第42回 ルッキズム イズ マネー (・・? 前編
―季刊誌しずくより転載―
こやつは「かわいい」といわれようが知り合い以外には媚びない。エレベーターの中でも枯れ葉舞う坂道でもホテルのフロントでも素知らぬ顔だ。
そして、どんなに「かわいいー」と言われようとも野糞をいたす。ただ、その時は集中したいのか、人の気配がないことを確認する。で、すっきりの後は「やったぜ。ベィビーほいほほいー」という顔で猛ダッシュを数往復。
今は飼い主腰痛につき家便が基本になった。家を駆け巡るワンコの横を6輪車いすで足こぎし、ウンチの場所までさささー。ブツをふんわり掴む技も身についた。あっもちろん素手と違うよ。あっははは。
すっかり家主顔のこやつも早いもので春には2歳になる。トイプードルがこんな生体だと少しでも体験していたら「かわいい」だけで家に迎えたんだろうか?うーん正直微妙だ。
ペットが癒しというのは、元気に動ける人のセリフだと思うもの。おっと年寄りの本音。許してちょ。
でもでも、手足が動かない言葉が出ない人が、ワンコと生きることを諦めるのはそれも違う。
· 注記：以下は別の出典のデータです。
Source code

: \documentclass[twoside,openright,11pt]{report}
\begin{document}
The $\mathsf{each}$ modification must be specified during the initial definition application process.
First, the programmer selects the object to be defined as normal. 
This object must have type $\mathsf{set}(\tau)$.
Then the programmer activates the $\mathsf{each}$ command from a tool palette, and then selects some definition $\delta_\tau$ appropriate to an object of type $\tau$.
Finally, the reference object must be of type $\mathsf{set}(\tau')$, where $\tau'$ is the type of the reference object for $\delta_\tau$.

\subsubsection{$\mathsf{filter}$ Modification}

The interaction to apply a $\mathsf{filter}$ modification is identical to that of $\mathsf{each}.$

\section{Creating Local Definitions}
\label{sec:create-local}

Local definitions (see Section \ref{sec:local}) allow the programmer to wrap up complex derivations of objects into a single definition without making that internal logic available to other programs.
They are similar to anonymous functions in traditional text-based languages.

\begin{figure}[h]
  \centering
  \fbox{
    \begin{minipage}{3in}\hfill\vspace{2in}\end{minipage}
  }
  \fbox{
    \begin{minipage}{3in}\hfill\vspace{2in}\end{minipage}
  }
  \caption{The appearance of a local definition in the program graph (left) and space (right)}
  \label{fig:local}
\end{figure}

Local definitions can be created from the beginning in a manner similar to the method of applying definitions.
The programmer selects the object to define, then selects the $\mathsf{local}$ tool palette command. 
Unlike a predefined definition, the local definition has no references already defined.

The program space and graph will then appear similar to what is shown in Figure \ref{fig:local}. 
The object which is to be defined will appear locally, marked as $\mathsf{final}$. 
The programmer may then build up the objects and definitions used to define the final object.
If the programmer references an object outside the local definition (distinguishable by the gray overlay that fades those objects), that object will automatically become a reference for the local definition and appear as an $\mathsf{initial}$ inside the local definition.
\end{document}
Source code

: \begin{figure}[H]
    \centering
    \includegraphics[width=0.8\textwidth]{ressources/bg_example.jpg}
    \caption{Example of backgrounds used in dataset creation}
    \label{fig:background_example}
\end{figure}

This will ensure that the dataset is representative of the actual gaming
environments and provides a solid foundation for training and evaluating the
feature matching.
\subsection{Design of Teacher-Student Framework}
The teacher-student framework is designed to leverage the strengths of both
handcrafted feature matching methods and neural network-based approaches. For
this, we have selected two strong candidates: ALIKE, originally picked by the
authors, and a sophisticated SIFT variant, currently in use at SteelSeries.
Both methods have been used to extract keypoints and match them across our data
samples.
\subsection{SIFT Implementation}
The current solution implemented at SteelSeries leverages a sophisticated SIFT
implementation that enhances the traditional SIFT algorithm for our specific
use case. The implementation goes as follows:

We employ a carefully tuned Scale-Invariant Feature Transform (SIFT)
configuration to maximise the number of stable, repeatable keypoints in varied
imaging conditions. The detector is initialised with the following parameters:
絶対違うって思います。
実は私、ワンコと暮らす体験がしたくて、保護犬を短期間だけお預かりしたいって申し出た。いくら能天気な私でも、命あるものを簡単に飼う勇気はなかった。障害者という見てくれの状況とワンコ初心者ということを察すると、なかなかワンコなぞ託していただけぬとは思いながらも。
まあ、保護犬にとっても一度家族に裏切られているんだし、捨てられるのは金輪際御免被りたいだろうしね。そこは慎重にならざるえないんでしょうが。
で、案の定ご縁はなく、それから、ペットショップに通い2年。あっペットショップに陳列されたワンコって日がたつごとにお値段が下がっていくんです。
なんとなく元気がなかったり、よく吠えてるワンコがあれやこれやと言う間に半額になる。
数か月後のこの子たちの命は…と考えた息子は「おかん・一番安い不細工なワンコにしよう」とご提案。挙句にそんなにお金出すんやったら俺この子がいいと猫を推しだす始末。えー。あんたも私も猫アレルギーなのをお忘れか(・・?
亀は触れず、ウサギの毛にむせ、猫は動きが激しい。で、ある日えええーいと、カネに物を言わせ、VIPルームにいたいっちばんお高い、いっちばんかわいいワンコを連れてきてしもた。
ペットショップではお金さえ出せば飼い主の見てくれなぞ問われない。平等にクルクルお目目のトイプードルの温かさに触れさせてくれる。客は、こやつたちがオリから出してくれた人の胸の中に、するんっと飛び込む習性があることを知らない者がほとんどだろう。だから、ペットショップのお姉さんが言う「運命の出会い」なんてないない。うふふっ。
でもでも3日一緒にいたら手放せなくなるのもワンコ。そして、どんなワンコもうちの子が「いっちばんかわいい」になる。
だから、たぶん、私はどんなワンコと出会おうと一緒に時を重ねていたんだろうなと思います。
「なに言ってんの。始終あんたの心配してあげている私やから、聞き分けがいい病気知らずの私やから、今日まで一緒に暮らしてこれたんよ」飼い主の車いすの上で薄目を開けたワンコの心の声が…
まあ確かに、こんなに楽しくて、こんなにずる賢くて、すばしっこくて、毎日ドキドキはらはらさせてくれる生き物は他にいませんわ。